Nella guerra in Ucraina, la Cina sta con la Russia, con l’Occidente o con un piede in due staffe? Giorgio Cuscito sul nuovo numero della rivista "Limes" spiega il ruolo di Pechino che a inizio febbraio, 20 giorni prima dell’invasione delle truppe russe nella nazione limitrofa, ha firmato una dichiarazione congiunta con Vladimir Putin per dimostrare agli Stati Uniti che “la loro amicizia non ha limiti”. Finora il presidente Xi Jinping, che pare non fosse stato avvertito dall’alleato della scellerata guerra, ha assunto una posizione ambigua.

  

Nella telefonata con il presidente Usa, Joe Biden, non ha condannato apertamente l’azione russa e non ha assicurato che non fornirà armi al partner. Biden gli aveva chiesto una scelta di campo e Xi Jinping ha risposto facendo melina anche se su Limes si legge che “al netto della retorica anti-americana, Pechino ha complessivamente preso le distanze dalle scelte di Mosca”. E questo per tre fattori.
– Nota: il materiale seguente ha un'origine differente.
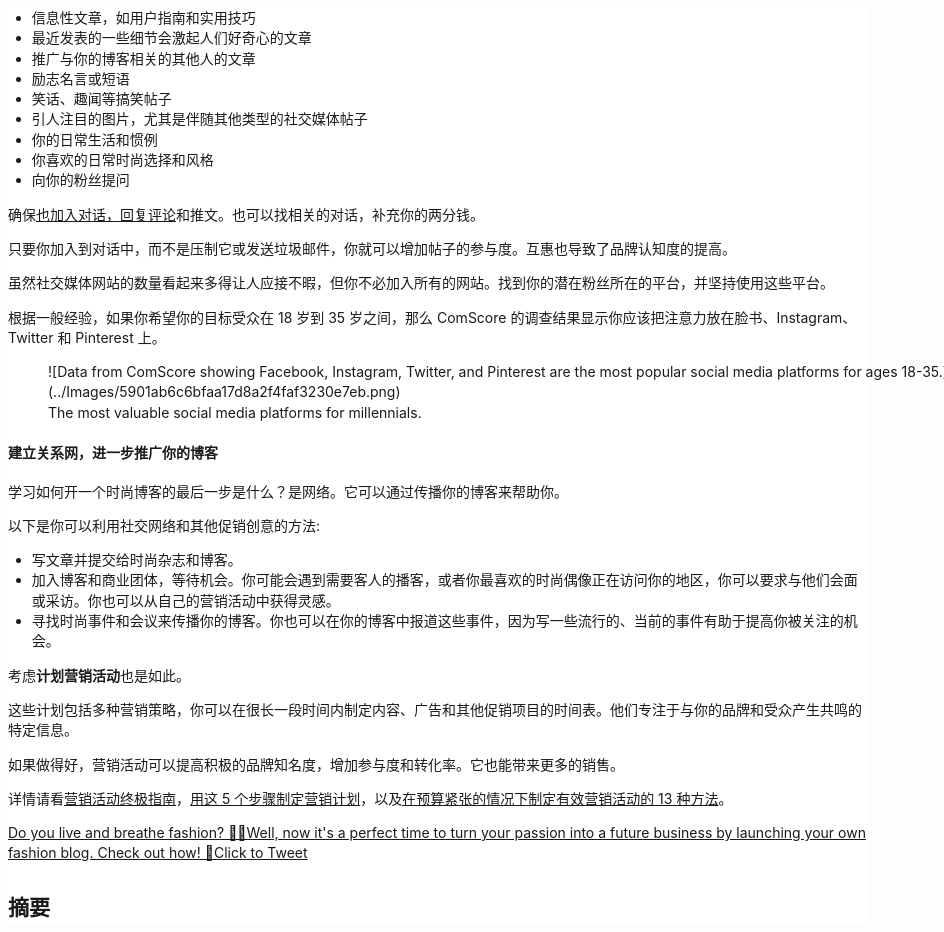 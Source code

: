 *   信息性文章，如用户指南和实用技巧
*   最近发表的一些细节会激起人们好奇心的文章
*   推广与你的博客相关的其他人的文章
*   励志名言或短语
*   笑话、趣闻等搞笑帖子
*   引人注目的图片，尤其是伴随其他类型的社交媒体帖子
*   你的日常生活和惯例
*   你喜欢的日常时尚选择和风格
*   向你的粉丝提问

确保[也加入对话，回复评论](https://kinsta.com/blog/how-to-create-a-facebook-page/#following)和推文。也可以找相关的对话，补充你的两分钱。

只要你加入到对话中，而不是压制它或发送垃圾邮件，你就可以增加帖子的参与度。互惠也导致了品牌认知度的提高。

虽然社交媒体网站的数量看起来多得让人应接不暇，但你不必加入所有的网站。找到你的潜在粉丝所在的平台，并坚持使用这些平台。

根据一般经验，如果你希望你的目标受众在 18 岁到 35 岁之间，那么 ComScore 的调查结果显示你应该把注意力放在脸书、Instagram、Twitter 和 Pinterest 上。

<figure id="attachment_62728" aria-describedby="caption-attachment-62728" style="width: 1050px" class="wp-caption aligncenter">![Data from ComScore showing Facebook, Instagram, Twitter, and Pinterest are the most popular social media platforms for ages 18-35.](../Images/5901ab6c6bfaa17d8a2f4faf3230e7eb.png)

<figcaption id="caption-attachment-62728" class="wp-caption-text">The most valuable social media platforms for millennials.</figcaption>

</figure>

#### 建立关系网，进一步推广你的博客

学习如何开一个时尚博客的最后一步是什么？是网络。它可以通过传播你的博客来帮助你。

以下是你可以利用社交网络和其他促销创意的方法:

*   写文章并提交给时尚杂志和博客。
*   加入博客和商业团体，等待机会。你可能会遇到需要客人的播客，或者你最喜欢的时尚偶像正在访问你的地区，你可以要求与他们会面或采访。你也可以从自己的营销活动中获得灵感。
*   寻找时尚事件和会议来传播你的博客。你也可以在你的博客中报道这些事件，因为写一些流行的、当前的事件有助于提高你被关注的机会。

考虑**计划营销活动**也是如此。

这些计划包括多种营销策略，你可以在很长一段时间内制定内容、广告和其他促销项目的时间表。他们专注于与你的品牌和受众产生共鸣的特定信息。

如果做得好，营销活动可以提高积极的品牌知名度，增加参与度和转化率。它也能带来更多的销售。

详情请看[营销活动终极指南](https://blog.hubspot.com/marketing/marketing-campaigns)，[用这 5 个步骤制定营销计划](https://www.entrepreneur.com/slideshow/299487)，以及[在预算紧张的情况下制定有效营销活动的 13 种方法](https://www.forbes.com/sites/forbescommunicationscouncil/2017/08/31/13-ways-to-create-an-effective-marketing-campaign-on-a-tight-budget/#4a7af4924605)。

[Do you live and breathe fashion? 👠🤵Well, now it's a perfect time to turn your passion into a future business by launching your own fashion blog. Check out how! 🤑Click to Tweet](https://twitter.com/intent/tweet?url=https%3A%2F%2Fkinsta.com%2Fblog%2Fhow-to-start-a-fashion-blog%2F&via=kinsta&text=Do+you+live+and+breathe+fashion%3F+%F0%9F%91%A0%F0%9F%A4%B5Well%2C+now+it%27s+a+perfect+time+to+turn+your+passion+into+a+future+business+by+launching+your+own+fashion+blog.+Check+out+how%21+%F0%9F%A4%91&hashtags=fashion%2Cblogging)

## 摘要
Il primo è storico e si lega al rapporto tra governo e popolazione cinese: il collasso della dinastia Qing all’inizio del XX secolo fu dovuta all’invasione della Cina da parte delle potenze straniere tra cui la Russia.

Inoltre il riconoscimento della sovranità delle repubbliche del Donbas potrebbe far riemergere vecchi e nuovi movimenti secessionisti nel Xinjiang, nel Tibet e a Hong Kong e potrebbe alimentare la voglia di Taiwan di ufficializzare l’indipendenza raggiunta di fatto nel 1949.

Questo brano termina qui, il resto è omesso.